§ **PROVIDED RECORDS**:
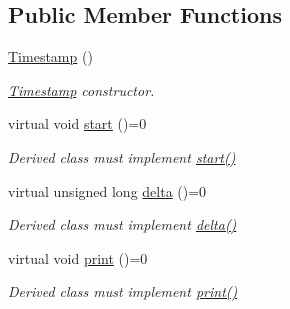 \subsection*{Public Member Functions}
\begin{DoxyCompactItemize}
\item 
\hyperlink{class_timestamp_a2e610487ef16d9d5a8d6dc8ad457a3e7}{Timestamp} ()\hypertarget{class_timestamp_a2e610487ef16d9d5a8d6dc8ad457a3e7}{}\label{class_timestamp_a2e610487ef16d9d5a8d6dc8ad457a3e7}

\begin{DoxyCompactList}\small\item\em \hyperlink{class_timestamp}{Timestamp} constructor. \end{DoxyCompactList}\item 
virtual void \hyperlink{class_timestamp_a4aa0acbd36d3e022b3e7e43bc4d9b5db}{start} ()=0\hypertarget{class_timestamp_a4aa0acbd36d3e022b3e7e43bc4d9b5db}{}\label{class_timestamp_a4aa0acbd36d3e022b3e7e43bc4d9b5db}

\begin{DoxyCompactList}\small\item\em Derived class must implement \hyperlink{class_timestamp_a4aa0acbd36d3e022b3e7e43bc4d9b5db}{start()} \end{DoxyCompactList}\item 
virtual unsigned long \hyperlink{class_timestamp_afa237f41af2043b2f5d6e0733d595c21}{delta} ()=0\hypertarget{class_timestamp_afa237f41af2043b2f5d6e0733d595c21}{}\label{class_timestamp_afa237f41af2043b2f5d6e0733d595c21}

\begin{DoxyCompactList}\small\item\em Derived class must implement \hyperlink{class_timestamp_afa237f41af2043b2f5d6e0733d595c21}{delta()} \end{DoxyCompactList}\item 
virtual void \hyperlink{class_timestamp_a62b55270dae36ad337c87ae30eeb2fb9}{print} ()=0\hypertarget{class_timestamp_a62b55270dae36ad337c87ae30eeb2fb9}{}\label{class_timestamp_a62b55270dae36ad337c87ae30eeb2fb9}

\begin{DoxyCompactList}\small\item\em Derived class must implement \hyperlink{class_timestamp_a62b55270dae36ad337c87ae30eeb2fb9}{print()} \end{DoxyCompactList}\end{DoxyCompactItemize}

* * *

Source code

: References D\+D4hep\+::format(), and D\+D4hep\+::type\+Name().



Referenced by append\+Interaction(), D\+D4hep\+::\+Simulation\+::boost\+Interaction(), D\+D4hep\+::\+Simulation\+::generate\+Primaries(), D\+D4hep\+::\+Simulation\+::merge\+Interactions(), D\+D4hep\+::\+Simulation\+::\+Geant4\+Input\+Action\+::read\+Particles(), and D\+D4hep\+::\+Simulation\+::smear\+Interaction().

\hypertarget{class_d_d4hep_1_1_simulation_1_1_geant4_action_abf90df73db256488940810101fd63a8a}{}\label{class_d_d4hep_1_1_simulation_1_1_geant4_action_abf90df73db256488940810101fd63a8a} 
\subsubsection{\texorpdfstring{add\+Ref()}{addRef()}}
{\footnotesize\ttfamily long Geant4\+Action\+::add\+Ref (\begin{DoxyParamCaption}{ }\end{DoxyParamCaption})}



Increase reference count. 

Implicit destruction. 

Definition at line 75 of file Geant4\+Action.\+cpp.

==

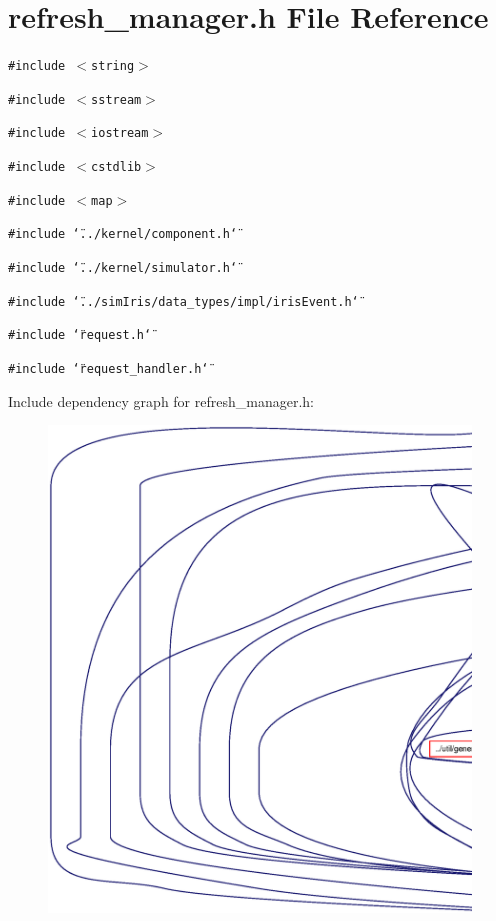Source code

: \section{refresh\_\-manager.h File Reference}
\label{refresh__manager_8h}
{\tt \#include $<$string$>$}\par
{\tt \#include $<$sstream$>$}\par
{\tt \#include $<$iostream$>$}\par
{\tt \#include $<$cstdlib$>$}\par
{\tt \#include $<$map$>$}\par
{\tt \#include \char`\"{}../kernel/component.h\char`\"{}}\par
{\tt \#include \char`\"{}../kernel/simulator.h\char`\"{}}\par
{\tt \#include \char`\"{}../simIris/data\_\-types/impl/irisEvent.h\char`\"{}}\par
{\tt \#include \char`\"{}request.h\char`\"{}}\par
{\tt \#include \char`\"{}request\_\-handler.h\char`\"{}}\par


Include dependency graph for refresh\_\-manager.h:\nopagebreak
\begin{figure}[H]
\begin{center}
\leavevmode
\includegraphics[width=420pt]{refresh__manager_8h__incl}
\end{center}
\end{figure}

§ **PROBLEM**:
Your answer should be each line from the preceding material in which the word "virtual" occurs.

§ **TASK OUTPUT**:
virtual void \hyperlink{class_timestamp_a4aa0acbd36d3e022b3e7e43bc4d9b5db}{start} ()=0\hypertarget{class_timestamp_a4aa0acbd36d3e022b3e7e43bc4d9b5db}{}\label{class_timestamp_a4aa0acbd36d3e022b3e7e43bc4d9b5db}
virtual unsigned long \hyperlink{class_timestamp_afa237f41af2043b2f5d6e0733d595c21}{delta} ()=0\hypertarget{class_timestamp_afa237f41af2043b2f5d6e0733d595c21}{}\label{class_timestamp_afa237f41af2043b2f5d6e0733d595c21}
virtual void \hyperlink{class_timestamp_a62b55270dae36ad337c87ae30eeb2fb9}{print} ()=0\hypertarget{class_timestamp_a62b55270dae36ad337c87ae30eeb2fb9}{}\label{class_timestamp_a62b55270dae36ad337c87ae30eeb2fb9}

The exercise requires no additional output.